How many lives has a YouTube video consumed? - shayanbahal
https://github.com/GRL/YouConsumed

======
forgottenpass
This type of number is just playing a trick on the brain. It doesn't mean
anything more than Earth has a large population, but is expressed in units
that remind people of their own mortality.

A lifetime is lived sequentially, but in parallel 3 "lifetimes" of seconds are
experienced by the population of Earth every 1 second of wall clock [1]. And
if my unit conversion isn't totally fucked, last night the world spent over
80,000 lifetimes asleep.

The world has a population large enough that the human brain doesn't
comprehend the number on it's own. We need charts, graphs, and spreadsheets to
even being to make 7.125 billion mean anything to our brains.

[1]
[http://www.wolframalpha.com/input/?i=life+expectancy+%2F+wor...](http://www.wolframalpha.com/input/?i=life+expectancy+%2F+world+population+in+seconds)

------
scarlaton
Disclaimer - the following was done manually, not the extension.

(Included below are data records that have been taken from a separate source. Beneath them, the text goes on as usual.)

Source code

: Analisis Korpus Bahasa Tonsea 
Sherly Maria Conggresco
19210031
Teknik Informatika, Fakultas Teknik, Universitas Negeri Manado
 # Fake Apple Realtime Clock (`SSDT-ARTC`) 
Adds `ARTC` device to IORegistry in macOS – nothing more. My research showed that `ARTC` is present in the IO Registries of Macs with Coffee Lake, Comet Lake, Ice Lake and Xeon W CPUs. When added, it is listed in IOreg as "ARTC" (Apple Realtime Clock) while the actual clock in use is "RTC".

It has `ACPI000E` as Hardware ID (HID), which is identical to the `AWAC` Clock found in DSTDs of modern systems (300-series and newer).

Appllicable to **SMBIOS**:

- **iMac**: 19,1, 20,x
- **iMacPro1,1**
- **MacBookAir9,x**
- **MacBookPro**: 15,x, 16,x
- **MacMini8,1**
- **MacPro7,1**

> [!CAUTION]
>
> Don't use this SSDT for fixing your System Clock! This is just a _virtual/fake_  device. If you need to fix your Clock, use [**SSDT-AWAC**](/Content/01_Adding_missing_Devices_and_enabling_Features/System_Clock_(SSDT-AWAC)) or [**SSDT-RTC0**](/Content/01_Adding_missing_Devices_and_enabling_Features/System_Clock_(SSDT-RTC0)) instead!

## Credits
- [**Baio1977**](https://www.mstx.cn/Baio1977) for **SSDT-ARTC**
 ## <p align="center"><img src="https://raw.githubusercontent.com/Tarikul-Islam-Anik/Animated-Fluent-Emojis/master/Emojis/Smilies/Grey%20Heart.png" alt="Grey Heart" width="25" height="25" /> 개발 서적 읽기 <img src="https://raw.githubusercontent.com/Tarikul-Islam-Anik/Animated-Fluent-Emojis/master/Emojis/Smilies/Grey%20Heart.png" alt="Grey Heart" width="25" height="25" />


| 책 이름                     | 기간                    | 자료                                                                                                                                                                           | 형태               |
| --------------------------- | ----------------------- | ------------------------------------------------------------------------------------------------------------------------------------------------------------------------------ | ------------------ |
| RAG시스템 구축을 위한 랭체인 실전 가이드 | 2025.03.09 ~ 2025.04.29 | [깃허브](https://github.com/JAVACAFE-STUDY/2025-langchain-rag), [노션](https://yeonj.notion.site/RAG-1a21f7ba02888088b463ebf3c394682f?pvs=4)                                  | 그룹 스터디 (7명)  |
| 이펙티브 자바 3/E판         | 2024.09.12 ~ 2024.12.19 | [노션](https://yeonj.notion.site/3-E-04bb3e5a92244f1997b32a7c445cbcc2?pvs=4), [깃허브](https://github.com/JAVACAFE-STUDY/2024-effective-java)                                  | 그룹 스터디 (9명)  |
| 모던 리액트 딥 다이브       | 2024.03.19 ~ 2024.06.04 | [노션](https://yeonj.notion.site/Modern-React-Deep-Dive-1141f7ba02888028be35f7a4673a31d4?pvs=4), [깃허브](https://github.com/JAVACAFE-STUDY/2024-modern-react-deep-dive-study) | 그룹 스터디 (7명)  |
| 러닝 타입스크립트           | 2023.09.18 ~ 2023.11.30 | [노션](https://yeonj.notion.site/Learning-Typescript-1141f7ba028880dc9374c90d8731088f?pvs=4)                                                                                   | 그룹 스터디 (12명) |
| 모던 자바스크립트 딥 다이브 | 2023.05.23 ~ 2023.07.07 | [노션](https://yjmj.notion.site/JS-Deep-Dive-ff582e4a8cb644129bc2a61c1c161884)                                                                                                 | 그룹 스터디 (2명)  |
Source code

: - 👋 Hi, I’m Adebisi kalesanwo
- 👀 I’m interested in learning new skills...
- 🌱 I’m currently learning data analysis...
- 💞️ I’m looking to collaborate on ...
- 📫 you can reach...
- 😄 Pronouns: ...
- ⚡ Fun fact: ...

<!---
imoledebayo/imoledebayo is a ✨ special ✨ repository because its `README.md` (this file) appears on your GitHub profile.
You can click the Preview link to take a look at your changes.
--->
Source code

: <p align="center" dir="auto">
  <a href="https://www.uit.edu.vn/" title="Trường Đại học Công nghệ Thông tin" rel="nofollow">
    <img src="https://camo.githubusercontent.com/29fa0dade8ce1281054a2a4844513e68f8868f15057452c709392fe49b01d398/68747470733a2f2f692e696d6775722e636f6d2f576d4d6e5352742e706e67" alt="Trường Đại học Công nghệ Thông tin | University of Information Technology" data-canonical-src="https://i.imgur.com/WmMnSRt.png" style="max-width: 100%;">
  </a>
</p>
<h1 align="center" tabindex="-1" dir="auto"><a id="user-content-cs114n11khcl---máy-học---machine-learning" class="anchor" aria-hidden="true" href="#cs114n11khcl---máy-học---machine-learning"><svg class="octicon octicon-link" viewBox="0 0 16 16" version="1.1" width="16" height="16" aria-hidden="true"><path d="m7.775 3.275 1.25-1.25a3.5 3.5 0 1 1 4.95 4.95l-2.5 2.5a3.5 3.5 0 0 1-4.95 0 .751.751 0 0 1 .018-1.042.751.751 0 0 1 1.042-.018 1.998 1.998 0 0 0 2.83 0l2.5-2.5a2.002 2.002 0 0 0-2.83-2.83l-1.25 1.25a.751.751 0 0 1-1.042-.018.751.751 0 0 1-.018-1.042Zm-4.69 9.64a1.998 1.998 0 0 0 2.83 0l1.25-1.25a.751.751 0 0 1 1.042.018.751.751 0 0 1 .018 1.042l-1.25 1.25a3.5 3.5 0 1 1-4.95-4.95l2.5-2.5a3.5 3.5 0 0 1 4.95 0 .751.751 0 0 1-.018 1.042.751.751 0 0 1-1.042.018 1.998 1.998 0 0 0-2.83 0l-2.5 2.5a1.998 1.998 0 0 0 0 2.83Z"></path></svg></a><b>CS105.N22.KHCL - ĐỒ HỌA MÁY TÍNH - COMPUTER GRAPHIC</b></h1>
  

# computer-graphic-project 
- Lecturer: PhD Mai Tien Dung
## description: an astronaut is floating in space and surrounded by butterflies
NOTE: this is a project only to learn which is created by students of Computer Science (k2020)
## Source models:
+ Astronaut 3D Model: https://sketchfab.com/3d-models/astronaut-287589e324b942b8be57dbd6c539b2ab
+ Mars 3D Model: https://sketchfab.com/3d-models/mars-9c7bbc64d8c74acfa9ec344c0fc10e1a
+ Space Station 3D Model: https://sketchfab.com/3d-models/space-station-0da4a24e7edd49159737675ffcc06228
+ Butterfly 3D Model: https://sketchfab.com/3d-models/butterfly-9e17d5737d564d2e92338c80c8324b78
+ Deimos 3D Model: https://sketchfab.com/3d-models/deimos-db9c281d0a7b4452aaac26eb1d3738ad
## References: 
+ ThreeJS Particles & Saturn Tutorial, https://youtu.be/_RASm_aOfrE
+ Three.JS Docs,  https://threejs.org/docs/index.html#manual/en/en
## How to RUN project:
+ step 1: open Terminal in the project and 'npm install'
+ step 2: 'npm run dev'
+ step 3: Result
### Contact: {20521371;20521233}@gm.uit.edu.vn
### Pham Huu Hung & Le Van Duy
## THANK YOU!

"PSY - GANGNAM STYLE" \- 2,158,086,259 views, video length 4:13

4m13s = 4.217 minutes

4.217 minutes * 2,158,086,259 = 9,100,649,754 minutes ~9.1billion minutes

9.1billion minutes / 60 ~ 152million hours

152million hours / 24 ~ 2.5million days

2.5million days / 365 ~ 6,849 years

6.8 millenia of GANGNAM STYLE. Nice one humanity.

Oh yeah, that's 6,800 years / 68 (average life expectancy, sort of) = 100
human lives. 100 human lives have been..err..used.

------
tomtoise
This is the greatest extension I have come across that I didn't know I needed
ever. Thanks for sharing this.